Le premier récit est celui de Nita, celle qui s'est rapidement imposée comme leader, est devenue médecin mais a des difficultés à entrer en relation avec les autres. Par contre, elle fait l'objet d'un amour exclusif et envahissant de son chien Loup et plus tard de son fils aîné.
Avec une certaine distance,
Kim Fu dépeint des bribes de vie de ces filles devenues adultes et leurs difficultés mais sans jamais tomber dans le bavardage psychologique, et surtout sans jamais nommer un quelconque traumatisme.
Elle résiste intelligemment à la sentimentalite et à l'apitoiement sur ses personnages, tout en incitant le lecteur à faire le lien entre la mésaventure enfantine et le parcours de vie de ses héroïnes.

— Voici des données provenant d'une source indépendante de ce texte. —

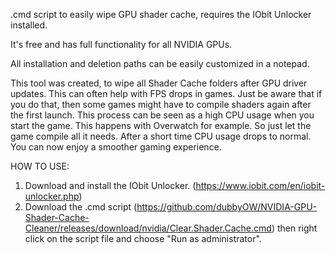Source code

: .cmd script to easily wipe GPU shader cache, requires the IObit Unlocker installed.

It's free and has full functionality for all NVIDIA GPUs.

All installation and deletion paths can be easily customized in a notepad.

This tool was created, to wipe all Shader Cache folders after GPU driver updates. This can often help with FPS drops in games.
Just be aware that if you do that, then some games might have to compile shaders again after the first launch. This process can be seen as a high CPU usage when you start the game. This happens with Overwatch for example. So just let the game compile all it needs. After a short time CPU usage drops to normal. You can now enjoy a smoother gaming experience.

HOW TO USE:
1. Download and install the IObit Unlocker. (https://www.iobit.com/en/iobit-unlocker.php)
2. Download the .cmd script (https://github.com/dubbyOW/NVIDIA-GPU-Shader-Cache-Cleaner/releases/download/nvidia/Clear.Shader.Cache.cmd) then right click on the script file and choose "Run as administrator".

Chaque voix est particulière et chacune des vies a une résonance émotionnelle différente parce qu'on y retrouve des traits de personnalité qui influent sur les choix de vie.
En ménageant habilement le suspense sur ce qui s'est passé au camp, Chin Fu joue avec ses lecteurs en leur livrant les informations au compte goutte. La tension est telle que l'on en vient presque à être déçue lorsque l'on découvre les actes de cruauté des fillettes.

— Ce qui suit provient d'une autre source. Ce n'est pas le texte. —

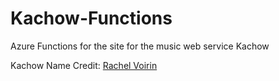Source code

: # Kachow-Functions
Azure Functions for the site for the music web service Kachow

Kachow Name Credit: [Rachel Voirin](https://github.com/rvoirin)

L'attitude de Siobhan, qui devient chercheuse en psychologie de l'enfant et ne peut jamais se résoudre à se confronter à ses sujets en face à face, semble également disproportionnée. Elle dit qu'elle n'a jamais réussi à prouver de quoi les enfants sont vraiment capables et on ignore si elle évoque leur égoïsme ou leur courage.

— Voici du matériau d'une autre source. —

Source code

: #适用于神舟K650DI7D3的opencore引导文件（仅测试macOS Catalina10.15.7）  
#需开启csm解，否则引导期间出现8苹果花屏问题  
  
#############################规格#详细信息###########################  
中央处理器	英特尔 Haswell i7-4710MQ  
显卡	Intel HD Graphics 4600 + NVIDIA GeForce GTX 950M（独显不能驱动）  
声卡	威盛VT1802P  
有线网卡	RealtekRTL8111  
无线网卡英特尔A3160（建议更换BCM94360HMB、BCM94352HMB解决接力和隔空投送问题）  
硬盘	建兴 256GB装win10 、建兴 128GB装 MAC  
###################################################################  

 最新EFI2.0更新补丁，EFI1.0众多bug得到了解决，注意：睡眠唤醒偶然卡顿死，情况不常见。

Cependant, à mesure que les filles grandissent, malgré tous leurs efforts, chacune reste un peu perdue et seule. On pourrait s' attendre à ce qu'elles finissent par se reconnecter, qu'un événement finisse par les réunir et qu'elles puissent évoluer ensemble mais cela n'arrive jamais.
Peut-être que Fu suggère ainsi que ces filles restent perdues, perdues à jamais, comme l'indique le titre sans ambiguïté.
Certains lecteurs seront probablement déstabilisés parce que l'auteure ne suit pas un fil qui relierait le présent et le passé mais qu'elle laisse le fil se nouer de lui-même, et le champ libre à l'interprétation. J'ai été personnellement happée par cette liberté.